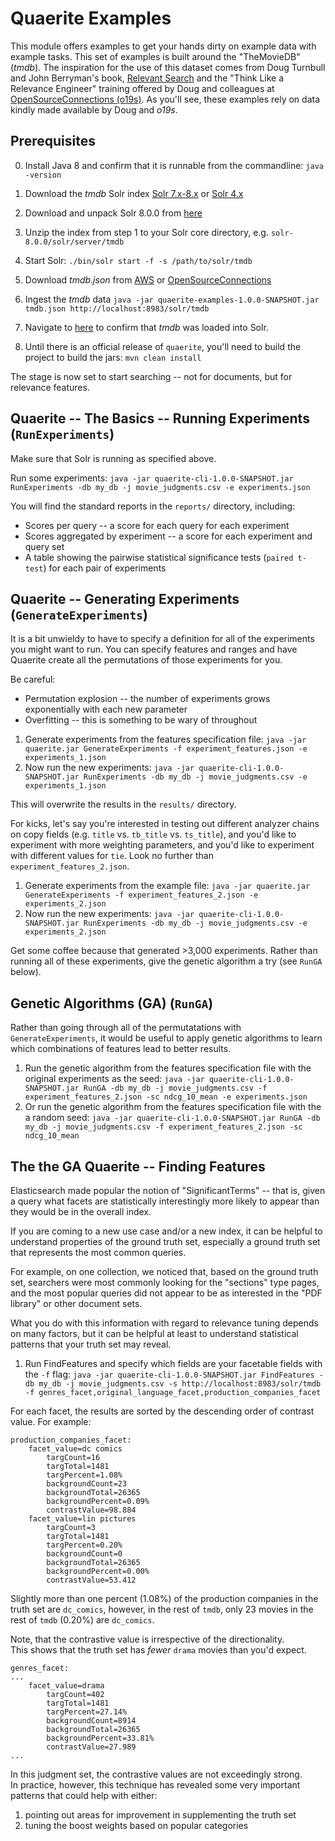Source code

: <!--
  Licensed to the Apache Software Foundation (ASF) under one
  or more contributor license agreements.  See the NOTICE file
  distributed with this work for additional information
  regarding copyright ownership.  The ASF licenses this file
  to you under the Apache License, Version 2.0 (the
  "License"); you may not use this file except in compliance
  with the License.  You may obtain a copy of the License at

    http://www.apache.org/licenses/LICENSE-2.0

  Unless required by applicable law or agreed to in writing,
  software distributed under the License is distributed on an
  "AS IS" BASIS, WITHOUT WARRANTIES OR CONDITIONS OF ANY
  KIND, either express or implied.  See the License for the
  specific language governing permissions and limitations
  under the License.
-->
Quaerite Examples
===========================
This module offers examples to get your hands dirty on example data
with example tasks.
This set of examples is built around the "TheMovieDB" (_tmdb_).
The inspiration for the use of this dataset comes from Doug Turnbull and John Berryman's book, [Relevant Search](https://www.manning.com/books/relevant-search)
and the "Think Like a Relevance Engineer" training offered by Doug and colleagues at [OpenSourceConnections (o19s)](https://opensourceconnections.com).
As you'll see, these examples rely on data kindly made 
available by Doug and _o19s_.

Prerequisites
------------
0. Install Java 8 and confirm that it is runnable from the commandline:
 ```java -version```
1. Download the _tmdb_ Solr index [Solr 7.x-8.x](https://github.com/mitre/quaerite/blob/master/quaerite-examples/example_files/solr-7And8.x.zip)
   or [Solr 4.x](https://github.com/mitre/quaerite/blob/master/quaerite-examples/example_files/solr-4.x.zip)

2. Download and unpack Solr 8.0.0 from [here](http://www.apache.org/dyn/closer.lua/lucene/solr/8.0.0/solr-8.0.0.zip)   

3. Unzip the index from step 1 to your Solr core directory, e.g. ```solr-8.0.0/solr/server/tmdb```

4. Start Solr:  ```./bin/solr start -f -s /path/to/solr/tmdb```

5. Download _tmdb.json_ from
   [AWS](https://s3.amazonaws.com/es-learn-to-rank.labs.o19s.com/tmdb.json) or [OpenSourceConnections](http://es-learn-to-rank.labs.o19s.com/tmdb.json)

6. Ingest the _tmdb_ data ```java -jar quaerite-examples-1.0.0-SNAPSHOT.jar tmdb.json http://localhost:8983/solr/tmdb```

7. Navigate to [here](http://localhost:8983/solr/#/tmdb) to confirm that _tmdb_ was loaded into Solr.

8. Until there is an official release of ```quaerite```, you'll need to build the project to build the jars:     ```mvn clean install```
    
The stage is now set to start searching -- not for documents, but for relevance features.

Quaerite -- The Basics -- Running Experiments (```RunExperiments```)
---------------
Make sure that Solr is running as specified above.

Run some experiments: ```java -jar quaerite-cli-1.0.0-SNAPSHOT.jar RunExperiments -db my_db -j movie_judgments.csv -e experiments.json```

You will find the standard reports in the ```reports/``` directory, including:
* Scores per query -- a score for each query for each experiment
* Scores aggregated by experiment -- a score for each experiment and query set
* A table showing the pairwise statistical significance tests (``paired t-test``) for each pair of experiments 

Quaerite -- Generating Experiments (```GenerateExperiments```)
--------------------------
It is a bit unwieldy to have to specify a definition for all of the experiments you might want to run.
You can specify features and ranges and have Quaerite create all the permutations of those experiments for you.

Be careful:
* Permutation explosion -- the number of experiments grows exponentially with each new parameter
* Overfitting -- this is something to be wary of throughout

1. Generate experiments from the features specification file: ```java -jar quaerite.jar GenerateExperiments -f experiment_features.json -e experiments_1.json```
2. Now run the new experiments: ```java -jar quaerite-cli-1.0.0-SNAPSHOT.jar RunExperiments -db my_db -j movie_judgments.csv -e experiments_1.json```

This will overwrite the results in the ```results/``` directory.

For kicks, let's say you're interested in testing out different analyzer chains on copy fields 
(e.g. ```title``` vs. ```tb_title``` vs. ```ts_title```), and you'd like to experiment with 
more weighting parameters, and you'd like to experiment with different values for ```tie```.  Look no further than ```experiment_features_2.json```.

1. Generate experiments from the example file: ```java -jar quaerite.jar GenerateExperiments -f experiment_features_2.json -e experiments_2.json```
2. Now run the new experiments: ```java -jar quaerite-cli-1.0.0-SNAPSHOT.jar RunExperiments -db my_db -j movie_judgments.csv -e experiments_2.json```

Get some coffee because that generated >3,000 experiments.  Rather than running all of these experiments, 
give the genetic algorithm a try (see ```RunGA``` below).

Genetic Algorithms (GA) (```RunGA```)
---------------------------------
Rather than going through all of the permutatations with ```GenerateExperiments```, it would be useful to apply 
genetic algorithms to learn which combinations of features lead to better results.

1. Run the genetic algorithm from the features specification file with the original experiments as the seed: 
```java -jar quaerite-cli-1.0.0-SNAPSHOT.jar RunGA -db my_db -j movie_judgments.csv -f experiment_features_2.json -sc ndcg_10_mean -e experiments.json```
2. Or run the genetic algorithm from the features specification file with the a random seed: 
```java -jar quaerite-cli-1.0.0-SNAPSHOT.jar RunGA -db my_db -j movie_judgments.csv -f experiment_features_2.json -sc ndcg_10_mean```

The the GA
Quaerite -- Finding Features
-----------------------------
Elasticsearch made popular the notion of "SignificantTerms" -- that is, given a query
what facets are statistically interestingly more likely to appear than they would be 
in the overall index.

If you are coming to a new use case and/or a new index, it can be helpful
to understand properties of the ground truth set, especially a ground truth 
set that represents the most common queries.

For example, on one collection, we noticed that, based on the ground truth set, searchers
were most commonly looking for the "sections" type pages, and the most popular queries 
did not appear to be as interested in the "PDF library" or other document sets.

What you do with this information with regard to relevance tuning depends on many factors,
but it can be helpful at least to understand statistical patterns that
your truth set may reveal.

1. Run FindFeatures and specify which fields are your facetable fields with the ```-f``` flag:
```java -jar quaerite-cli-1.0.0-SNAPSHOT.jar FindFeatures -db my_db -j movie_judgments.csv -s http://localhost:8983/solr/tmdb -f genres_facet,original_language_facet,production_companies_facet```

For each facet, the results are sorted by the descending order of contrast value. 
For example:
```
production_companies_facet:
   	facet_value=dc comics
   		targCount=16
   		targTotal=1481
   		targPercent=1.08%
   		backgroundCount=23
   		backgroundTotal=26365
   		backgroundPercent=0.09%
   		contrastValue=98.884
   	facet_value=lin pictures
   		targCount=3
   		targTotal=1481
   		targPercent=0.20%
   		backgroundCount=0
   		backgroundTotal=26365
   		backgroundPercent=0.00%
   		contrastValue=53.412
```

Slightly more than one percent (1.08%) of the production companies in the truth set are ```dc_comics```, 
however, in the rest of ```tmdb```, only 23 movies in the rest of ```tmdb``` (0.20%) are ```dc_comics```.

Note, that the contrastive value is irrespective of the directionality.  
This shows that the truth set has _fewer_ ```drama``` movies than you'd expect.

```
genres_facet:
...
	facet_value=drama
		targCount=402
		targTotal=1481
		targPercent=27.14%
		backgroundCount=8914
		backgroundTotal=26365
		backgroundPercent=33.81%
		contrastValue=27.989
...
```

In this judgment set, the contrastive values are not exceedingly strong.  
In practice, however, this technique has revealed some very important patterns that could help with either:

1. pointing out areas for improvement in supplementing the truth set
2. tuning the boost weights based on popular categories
#####
§ TO DO: Of the entries above, repeat exactly the lines between the line with "KIND, either express" and the line with "1. Download the", inclusive, and no others.

§ YOUR SOLUTION:
  KIND, either express or implied.  See the License for the
  specific language governing permissions and limitations
  under the License.
-->
Quaerite Examples
===========================
This module offers examples to get your hands dirty on example data
with example tasks.
This set of examples is built around the "TheMovieDB" (_tmdb_).
The inspiration for the use of this dataset comes from Doug Turnbull and John Berryman's book, [Relevant Search](https://www.manning.com/books/relevant-search)
and the "Think Like a Relevance Engineer" training offered by Doug and colleagues at [OpenSourceConnections (o19s)](https://opensourceconnections.com).
As you'll see, these examples rely on data kindly made 
available by Doug and _o19s_.

Prerequisites
------------
0. Install Java 8 and confirm that it is runnable from the commandline:
 ```java -version```
1. Download the _tmdb_ Solr index [Solr 7.x-8.x](https://github.com/mitre/quaerite/blob/master/quaerite-examples/example_files/solr-7And8.x.zip)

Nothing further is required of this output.